■ WORK ORDER: Search term "experiments": copy each line of the records that contains it.
*** Opening of TASK MATERIAL ***
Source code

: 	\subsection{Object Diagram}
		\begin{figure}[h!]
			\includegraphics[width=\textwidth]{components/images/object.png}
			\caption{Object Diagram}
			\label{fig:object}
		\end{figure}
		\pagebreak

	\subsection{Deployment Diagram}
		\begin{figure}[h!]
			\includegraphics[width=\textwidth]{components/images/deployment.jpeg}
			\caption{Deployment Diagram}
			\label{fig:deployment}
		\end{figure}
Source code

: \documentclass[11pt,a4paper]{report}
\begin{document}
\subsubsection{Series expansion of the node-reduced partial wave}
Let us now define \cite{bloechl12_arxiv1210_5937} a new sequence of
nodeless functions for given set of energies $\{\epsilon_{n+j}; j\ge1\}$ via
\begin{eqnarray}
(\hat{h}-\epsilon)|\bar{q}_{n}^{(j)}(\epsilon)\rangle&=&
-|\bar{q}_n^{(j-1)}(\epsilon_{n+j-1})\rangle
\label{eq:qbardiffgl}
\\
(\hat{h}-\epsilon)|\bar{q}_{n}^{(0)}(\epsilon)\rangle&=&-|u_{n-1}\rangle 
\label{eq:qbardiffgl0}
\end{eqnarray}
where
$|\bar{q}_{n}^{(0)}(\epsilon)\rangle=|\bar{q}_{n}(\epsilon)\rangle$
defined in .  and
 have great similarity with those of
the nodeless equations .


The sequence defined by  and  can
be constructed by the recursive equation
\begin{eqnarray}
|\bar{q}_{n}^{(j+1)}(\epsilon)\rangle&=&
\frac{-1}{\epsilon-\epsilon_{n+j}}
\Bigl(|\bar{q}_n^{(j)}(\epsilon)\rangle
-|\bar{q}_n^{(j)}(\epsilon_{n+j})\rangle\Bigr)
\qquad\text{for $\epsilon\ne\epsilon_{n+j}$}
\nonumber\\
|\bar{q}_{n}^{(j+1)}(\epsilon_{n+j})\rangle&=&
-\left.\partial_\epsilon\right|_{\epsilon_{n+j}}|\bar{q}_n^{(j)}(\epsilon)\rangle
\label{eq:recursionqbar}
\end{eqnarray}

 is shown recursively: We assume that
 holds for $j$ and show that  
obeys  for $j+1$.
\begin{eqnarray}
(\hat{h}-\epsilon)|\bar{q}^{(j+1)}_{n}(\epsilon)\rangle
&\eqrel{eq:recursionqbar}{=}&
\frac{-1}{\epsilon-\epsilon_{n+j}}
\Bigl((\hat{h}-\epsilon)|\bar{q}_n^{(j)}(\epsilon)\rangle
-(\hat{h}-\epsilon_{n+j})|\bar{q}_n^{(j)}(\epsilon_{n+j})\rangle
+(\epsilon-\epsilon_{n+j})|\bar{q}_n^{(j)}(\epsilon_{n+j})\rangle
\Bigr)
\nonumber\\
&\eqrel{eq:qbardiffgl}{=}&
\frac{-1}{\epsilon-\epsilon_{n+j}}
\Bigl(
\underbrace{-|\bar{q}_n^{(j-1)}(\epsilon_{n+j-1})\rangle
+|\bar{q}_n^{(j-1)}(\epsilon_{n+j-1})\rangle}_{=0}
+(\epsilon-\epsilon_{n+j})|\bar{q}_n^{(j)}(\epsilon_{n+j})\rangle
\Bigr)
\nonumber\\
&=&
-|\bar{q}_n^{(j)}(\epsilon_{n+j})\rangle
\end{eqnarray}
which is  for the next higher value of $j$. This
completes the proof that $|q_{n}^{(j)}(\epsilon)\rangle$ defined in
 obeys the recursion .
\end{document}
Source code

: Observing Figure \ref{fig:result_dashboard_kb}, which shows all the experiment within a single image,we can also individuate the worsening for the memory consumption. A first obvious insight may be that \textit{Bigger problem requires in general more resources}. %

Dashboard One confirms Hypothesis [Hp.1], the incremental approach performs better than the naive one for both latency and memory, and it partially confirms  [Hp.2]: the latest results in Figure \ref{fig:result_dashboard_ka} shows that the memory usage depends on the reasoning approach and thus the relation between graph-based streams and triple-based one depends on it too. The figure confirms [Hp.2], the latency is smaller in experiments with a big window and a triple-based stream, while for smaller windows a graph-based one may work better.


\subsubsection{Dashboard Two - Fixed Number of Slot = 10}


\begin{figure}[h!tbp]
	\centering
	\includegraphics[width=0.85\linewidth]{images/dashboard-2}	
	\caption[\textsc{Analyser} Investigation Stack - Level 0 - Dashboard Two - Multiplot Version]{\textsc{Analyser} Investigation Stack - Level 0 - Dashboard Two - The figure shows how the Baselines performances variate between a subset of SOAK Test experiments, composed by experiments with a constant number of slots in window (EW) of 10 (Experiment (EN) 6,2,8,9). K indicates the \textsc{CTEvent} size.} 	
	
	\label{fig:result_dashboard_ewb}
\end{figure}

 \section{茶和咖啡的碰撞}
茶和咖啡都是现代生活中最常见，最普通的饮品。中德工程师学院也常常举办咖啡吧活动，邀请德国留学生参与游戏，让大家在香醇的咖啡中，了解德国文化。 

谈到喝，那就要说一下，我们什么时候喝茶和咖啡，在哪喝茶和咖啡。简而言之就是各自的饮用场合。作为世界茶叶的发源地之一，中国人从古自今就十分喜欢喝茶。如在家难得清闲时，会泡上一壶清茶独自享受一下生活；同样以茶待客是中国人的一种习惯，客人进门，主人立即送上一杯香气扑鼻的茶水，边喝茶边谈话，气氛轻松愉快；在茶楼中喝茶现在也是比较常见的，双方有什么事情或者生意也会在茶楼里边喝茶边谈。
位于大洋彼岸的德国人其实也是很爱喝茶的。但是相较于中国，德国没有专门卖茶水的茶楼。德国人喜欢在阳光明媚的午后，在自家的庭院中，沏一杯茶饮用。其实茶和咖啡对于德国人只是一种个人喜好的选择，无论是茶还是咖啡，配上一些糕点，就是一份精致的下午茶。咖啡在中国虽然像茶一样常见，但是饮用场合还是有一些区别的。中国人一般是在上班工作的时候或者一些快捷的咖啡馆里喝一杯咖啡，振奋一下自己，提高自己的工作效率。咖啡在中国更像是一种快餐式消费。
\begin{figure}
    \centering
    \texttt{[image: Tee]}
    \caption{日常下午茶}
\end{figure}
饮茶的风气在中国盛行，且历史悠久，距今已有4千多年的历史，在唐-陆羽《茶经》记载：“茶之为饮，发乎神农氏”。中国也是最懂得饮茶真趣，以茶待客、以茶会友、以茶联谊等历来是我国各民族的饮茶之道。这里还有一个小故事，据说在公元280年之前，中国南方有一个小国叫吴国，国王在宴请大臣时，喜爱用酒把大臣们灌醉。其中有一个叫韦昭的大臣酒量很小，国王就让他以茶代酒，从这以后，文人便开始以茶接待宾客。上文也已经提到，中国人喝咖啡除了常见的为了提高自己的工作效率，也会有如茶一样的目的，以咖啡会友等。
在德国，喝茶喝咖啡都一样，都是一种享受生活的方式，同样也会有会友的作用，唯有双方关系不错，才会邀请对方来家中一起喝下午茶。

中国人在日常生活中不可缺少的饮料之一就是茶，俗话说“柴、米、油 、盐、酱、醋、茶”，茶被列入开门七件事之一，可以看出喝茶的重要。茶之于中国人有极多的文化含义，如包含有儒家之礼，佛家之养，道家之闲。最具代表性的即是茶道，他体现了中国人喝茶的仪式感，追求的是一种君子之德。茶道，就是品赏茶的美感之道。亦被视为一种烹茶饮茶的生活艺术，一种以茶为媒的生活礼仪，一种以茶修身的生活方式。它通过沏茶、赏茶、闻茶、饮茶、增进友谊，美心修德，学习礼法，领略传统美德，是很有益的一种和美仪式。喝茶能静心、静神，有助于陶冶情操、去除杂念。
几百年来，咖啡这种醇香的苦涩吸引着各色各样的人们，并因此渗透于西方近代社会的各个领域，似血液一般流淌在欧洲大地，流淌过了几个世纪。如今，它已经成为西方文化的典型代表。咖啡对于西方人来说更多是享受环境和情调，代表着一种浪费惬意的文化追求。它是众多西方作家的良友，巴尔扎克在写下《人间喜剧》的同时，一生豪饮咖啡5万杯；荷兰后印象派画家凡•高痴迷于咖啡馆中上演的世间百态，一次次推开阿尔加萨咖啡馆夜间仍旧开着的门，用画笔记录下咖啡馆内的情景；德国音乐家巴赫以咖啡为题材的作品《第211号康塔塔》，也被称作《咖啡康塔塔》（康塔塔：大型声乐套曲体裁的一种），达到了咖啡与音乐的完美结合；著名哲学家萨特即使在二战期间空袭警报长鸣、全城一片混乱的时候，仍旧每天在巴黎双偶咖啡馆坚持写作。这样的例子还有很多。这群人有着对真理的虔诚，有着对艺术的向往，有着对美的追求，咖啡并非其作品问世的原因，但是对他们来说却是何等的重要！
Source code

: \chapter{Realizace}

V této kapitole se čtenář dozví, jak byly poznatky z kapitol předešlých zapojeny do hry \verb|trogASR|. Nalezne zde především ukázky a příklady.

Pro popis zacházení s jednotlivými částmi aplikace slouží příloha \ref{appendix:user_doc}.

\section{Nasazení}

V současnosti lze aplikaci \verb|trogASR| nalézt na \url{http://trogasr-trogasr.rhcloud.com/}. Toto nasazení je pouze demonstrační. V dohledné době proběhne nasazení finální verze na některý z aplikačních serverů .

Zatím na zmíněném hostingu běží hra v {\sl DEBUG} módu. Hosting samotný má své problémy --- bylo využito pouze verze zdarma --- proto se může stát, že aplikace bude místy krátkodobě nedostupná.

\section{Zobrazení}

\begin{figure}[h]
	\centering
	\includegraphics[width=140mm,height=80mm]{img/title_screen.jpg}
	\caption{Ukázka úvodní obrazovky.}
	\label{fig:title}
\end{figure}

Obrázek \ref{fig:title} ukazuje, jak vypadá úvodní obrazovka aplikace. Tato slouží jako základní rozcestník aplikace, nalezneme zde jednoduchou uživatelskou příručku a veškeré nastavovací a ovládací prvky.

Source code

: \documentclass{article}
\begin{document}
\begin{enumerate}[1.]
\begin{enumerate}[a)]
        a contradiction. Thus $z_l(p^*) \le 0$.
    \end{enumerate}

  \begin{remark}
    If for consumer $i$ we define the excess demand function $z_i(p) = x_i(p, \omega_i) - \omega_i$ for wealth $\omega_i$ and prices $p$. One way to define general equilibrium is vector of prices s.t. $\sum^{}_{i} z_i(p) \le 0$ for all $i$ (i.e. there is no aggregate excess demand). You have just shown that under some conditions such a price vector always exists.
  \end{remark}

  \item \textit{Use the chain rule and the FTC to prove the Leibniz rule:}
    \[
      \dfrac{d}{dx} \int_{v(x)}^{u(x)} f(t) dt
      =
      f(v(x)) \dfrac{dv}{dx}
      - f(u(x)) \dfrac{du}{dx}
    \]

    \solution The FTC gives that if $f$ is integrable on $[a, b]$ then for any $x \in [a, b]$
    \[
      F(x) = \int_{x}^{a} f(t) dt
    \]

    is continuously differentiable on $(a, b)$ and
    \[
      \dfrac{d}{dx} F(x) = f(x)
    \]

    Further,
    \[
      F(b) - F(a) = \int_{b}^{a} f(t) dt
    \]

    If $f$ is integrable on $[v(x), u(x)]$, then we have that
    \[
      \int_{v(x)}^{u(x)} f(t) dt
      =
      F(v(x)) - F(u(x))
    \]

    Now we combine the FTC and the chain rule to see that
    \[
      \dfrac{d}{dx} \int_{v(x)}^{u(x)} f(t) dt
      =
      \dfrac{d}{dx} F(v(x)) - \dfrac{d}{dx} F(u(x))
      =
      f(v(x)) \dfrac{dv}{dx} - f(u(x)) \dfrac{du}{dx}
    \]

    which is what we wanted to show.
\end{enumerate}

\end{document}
*** Close of TASK MATERIAL ***
■ SOLVED EXERCISE:
Dashboard One confirms Hypothesis [Hp.1], the incremental approach performs better than the naive one for both latency and memory, and it partially confirms  [Hp.2]: the latest results in Figure \ref{fig:result_dashboard_ka} shows that the memory usage depends on the reasoning approach and thus the relation between graph-based streams and triple-based one depends on it too. The figure confirms [Hp.2], the latency is smaller in experiments with a big window and a triple-based stream, while for smaller windows a graph-based one may work better.
	\caption[\textsc{Analyser} Investigation Stack - Level 0 - Dashboard Two - Multiplot Version]{\textsc{Analyser} Investigation Stack - Level 0 - Dashboard Two - The figure shows how the Baselines performances variate between a subset of SOAK Test experiments, composed by experiments with a constant number of slots in window (EW) of 10 (Experiment (EN) 6,2,8,9). K indicates the \textsc{CTEvent} size.} 	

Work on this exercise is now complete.